Il corpo a corpo con l’autore de Il processo e de Il castello ci restituisce un Kafka privo di egocentrismo e narcisismo, la problematica relazione con le donne (e con la propria corporeità), e il sofferto rapporto col denaro, oscillante tra un «atteggiamento “ritentivo”», di parsimonia che sconfinava nell’avarizia (ma dal quale emergeva il bisogno di autonomia, innanzitutto rispetto alla famiglia) e la generosità e l’altruismo nei confronti del prossimo su cui Cassese ritorna a più riprese. In uno dei testi pubblicati, il giurista si sofferma sul motivo kafkiano «quasi ossessivo» (e autenticamente polisemico) della finestra, schermo di protezione col quale entrare, in qualche modo, nella realtà senza esserne minacciati e, pertanto, strumento difensivo, ma anche di morte, mediante il suicidio.

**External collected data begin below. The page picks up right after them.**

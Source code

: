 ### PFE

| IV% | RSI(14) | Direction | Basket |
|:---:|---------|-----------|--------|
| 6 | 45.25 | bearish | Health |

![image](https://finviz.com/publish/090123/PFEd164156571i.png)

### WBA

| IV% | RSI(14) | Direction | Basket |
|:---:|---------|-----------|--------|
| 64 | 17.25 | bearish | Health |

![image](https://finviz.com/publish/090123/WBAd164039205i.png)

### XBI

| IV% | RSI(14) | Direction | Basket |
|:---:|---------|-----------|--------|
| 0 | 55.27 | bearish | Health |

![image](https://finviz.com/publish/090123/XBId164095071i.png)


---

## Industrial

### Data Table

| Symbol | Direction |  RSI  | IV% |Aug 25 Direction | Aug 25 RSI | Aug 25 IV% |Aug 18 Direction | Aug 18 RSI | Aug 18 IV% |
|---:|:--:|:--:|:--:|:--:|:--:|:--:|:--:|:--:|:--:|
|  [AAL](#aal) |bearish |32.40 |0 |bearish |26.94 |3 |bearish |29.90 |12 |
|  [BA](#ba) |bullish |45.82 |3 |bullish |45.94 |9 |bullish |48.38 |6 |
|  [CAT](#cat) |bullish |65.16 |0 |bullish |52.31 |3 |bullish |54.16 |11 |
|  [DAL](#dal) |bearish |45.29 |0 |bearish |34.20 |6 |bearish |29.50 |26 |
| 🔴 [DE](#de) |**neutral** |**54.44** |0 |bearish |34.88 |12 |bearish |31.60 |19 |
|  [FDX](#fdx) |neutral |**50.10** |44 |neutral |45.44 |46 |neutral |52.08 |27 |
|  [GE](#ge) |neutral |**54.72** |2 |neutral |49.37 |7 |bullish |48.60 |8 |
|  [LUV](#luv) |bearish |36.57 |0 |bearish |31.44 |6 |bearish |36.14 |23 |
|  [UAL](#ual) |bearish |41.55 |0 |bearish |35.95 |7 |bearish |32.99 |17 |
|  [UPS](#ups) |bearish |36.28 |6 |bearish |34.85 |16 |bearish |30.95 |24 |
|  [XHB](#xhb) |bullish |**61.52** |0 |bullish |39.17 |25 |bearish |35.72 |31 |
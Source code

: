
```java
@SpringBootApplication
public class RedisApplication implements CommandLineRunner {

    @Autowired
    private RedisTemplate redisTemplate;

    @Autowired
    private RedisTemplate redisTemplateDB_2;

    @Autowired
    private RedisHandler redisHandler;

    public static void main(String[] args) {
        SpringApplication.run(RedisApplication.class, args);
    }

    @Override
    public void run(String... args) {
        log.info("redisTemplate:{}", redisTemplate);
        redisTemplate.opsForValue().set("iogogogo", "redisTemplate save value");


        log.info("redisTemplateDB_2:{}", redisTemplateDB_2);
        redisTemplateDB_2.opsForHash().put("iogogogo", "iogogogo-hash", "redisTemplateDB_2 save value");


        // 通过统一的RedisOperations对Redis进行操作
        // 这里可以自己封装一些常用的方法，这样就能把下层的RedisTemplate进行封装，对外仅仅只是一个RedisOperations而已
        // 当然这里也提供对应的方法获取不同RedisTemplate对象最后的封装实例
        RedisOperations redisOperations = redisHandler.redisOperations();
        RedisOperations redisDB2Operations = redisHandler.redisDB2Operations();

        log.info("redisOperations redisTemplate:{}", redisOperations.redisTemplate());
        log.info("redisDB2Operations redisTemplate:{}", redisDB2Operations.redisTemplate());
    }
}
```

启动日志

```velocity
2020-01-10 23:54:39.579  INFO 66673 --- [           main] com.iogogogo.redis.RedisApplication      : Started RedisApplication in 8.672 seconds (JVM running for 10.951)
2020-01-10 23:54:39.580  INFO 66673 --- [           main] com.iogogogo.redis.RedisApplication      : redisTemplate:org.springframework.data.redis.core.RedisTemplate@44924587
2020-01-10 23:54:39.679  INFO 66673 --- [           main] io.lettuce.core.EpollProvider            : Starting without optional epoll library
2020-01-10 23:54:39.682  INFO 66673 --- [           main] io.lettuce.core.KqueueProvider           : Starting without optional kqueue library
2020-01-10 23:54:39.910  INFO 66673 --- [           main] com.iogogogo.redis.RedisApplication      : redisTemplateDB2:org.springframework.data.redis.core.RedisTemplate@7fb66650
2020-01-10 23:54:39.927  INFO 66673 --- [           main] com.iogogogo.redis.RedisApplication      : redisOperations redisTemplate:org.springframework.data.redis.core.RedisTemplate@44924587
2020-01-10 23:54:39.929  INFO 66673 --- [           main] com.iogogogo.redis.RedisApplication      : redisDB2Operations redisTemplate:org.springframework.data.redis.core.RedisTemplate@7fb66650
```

C’è, soprattutto, il saggio Del desiderio di aiutare gli altri, cuore della riflessione del giudice e studioso, nel quale, attraverso l’amato scrittore praghese, affronta i conflitti fondamentali e irrisolti tra l’eterno homo biologicus (col suo io istintuale intriso di sopraffazione e violenza) e l’homo societatis civilizzato, e tra la «disciplina» (vale a dire la legge del Padre e il potere) e la «giustizia». Nel volume troviamo infine l’autobiografico racconto «metafisico» L’isola dei Bianconi, aperta metafora della leucemia con la quale si trovò costretto a lottare nell’ultima fase della sua esistenza, allegoria non del male umano (quello in cui tante volte si era imbattuto), ma di quello della natura, ed espressione diretta del suo convincimento di una «superiorità» narrativa del racconto, e del «frammento», rispetto alla forma compiuta e conclusa del romanzo.